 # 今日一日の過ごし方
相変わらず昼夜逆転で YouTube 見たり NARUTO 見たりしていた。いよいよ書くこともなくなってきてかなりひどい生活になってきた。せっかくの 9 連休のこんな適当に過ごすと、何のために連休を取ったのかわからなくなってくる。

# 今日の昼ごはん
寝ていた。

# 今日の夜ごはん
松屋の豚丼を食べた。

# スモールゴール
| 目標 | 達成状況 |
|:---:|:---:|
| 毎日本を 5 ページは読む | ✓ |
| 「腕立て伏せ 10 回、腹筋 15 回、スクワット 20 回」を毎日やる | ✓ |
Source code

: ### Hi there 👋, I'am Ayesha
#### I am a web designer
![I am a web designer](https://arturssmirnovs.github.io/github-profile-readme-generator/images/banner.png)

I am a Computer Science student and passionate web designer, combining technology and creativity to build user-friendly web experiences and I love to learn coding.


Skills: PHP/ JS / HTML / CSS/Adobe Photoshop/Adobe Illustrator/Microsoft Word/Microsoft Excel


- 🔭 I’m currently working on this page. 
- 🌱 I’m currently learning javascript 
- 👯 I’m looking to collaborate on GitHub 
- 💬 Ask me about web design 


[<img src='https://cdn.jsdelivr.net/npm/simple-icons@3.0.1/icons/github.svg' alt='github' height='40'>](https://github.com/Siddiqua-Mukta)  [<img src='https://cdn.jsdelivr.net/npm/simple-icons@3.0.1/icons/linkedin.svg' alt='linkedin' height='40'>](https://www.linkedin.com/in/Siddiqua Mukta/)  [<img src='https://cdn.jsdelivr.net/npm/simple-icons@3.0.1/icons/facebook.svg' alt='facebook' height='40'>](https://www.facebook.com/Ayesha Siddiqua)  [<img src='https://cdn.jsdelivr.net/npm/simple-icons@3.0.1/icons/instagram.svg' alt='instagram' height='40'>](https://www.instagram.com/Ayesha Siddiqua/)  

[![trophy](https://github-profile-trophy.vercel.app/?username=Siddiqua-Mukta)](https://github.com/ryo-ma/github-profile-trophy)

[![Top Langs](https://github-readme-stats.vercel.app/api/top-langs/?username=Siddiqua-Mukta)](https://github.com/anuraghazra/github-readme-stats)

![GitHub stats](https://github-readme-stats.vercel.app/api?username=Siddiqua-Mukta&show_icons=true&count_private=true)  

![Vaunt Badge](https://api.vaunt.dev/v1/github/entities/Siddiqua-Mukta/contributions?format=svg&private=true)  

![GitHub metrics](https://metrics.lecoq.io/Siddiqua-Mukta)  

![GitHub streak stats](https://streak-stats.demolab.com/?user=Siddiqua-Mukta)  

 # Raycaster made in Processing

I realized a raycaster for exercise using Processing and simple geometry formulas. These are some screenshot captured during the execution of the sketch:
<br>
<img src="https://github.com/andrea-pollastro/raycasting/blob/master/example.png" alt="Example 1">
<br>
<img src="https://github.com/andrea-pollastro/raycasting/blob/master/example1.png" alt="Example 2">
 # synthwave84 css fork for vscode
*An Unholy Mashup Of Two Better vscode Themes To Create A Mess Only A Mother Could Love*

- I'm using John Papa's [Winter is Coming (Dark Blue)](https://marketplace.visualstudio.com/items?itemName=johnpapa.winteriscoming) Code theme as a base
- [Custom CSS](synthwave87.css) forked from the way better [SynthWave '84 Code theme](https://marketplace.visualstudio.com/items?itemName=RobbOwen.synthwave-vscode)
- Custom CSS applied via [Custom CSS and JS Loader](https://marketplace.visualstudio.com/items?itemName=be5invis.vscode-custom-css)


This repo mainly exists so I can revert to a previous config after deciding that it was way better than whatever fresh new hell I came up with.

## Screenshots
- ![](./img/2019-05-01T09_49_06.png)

----------------------------------------

The whole listing above needs to be written out again exactly.

 # 今日一日の過ごし方
相変わらず昼夜逆転で YouTube 見たり NARUTO 見たりしていた。いよいよ書くこともなくなってきてかなりひどい生活になってきた。せっかくの 9 連休のこんな適当に過ごすと、何のために連休を取ったのかわからなくなってくる。

# 今日の昼ごはん
寝ていた。

# 今日の夜ごはん
松屋の豚丼を食べた。

# スモールゴール
| 目標 | 達成状況 |
|:---:|:---:|
| 毎日本を 5 ページは読む | ✓ |
| 「腕立て伏せ 10 回、腹筋 15 回、スクワット 20 回」を毎日やる | ✓ |
Source code

: ### Hi there 👋, I'am Ayesha
#### I am a web designer
![I am a web designer](https://arturssmirnovs.github.io/github-profile-readme-generator/images/banner.png)

I am a Computer Science student and passionate web designer, combining technology and creativity to build user-friendly web experiences and I love to learn coding.


Skills: PHP/ JS / HTML / CSS/Adobe Photoshop/Adobe Illustrator/Microsoft Word/Microsoft Excel


- 🔭 I’m currently working on this page. 
- 🌱 I’m currently learning javascript 
- 👯 I’m looking to collaborate on GitHub 
- 💬 Ask me about web design 


[<img src='https://cdn.jsdelivr.net/npm/simple-icons@3.0.1/icons/github.svg' alt='github' height='40'>](https://github.com/Siddiqua-Mukta)  [<img src='https://cdn.jsdelivr.net/npm/simple-icons@3.0.1/icons/linkedin.svg' alt='linkedin' height='40'>](https://www.linkedin.com/in/Siddiqua Mukta/)  [<img src='https://cdn.jsdelivr.net/npm/simple-icons@3.0.1/icons/facebook.svg' alt='facebook' height='40'>](https://www.facebook.com/Ayesha Siddiqua)  [<img src='https://cdn.jsdelivr.net/npm/simple-icons@3.0.1/icons/instagram.svg' alt='instagram' height='40'>](https://www.instagram.com/Ayesha Siddiqua/)  

[![trophy](https://github-profile-trophy.vercel.app/?username=Siddiqua-Mukta)](https://github.com/ryo-ma/github-profile-trophy)

[![Top Langs](https://github-readme-stats.vercel.app/api/top-langs/?username=Siddiqua-Mukta)](https://github.com/anuraghazra/github-readme-stats)

![GitHub stats](https://github-readme-stats.vercel.app/api?username=Siddiqua-Mukta&show_icons=true&count_private=true)  

![Vaunt Badge](https://api.vaunt.dev/v1/github/entities/Siddiqua-Mukta/contributions?format=svg&private=true)  

![GitHub metrics](https://metrics.lecoq.io/Siddiqua-Mukta)  

![GitHub streak stats](https://streak-stats.demolab.com/?user=Siddiqua-Mukta)  

 # Raycaster made in Processing

I realized a raycaster for exercise using Processing and simple geometry formulas. These are some screenshot captured during the execution of the sketch:
<br>
<img src="https://github.com/andrea-pollastro/raycasting/blob/master/example.png" alt="Example 1">
<br>
<img src="https://github.com/andrea-pollastro/raycasting/blob/master/example1.png" alt="Example 2">
 # synthwave84 css fork for vscode
*An Unholy Mashup Of Two Better vscode Themes To Create A Mess Only A Mother Could Love*

- I'm using John Papa's [Winter is Coming (Dark Blue)](https://marketplace.visualstudio.com/items?itemName=johnpapa.winteriscoming) Code theme as a base
- [Custom CSS](synthwave87.css) forked from the way better [SynthWave '84 Code theme](https://marketplace.visualstudio.com/items?itemName=RobbOwen.synthwave-vscode)
- Custom CSS applied via [Custom CSS and JS Loader](https://marketplace.visualstudio.com/items?itemName=be5invis.vscode-custom-css)


This repo mainly exists so I can revert to a previous config after deciding that it was way better than whatever fresh new hell I came up with.

## Screenshots
- ![](./img/2019-05-01T09_49_06.png)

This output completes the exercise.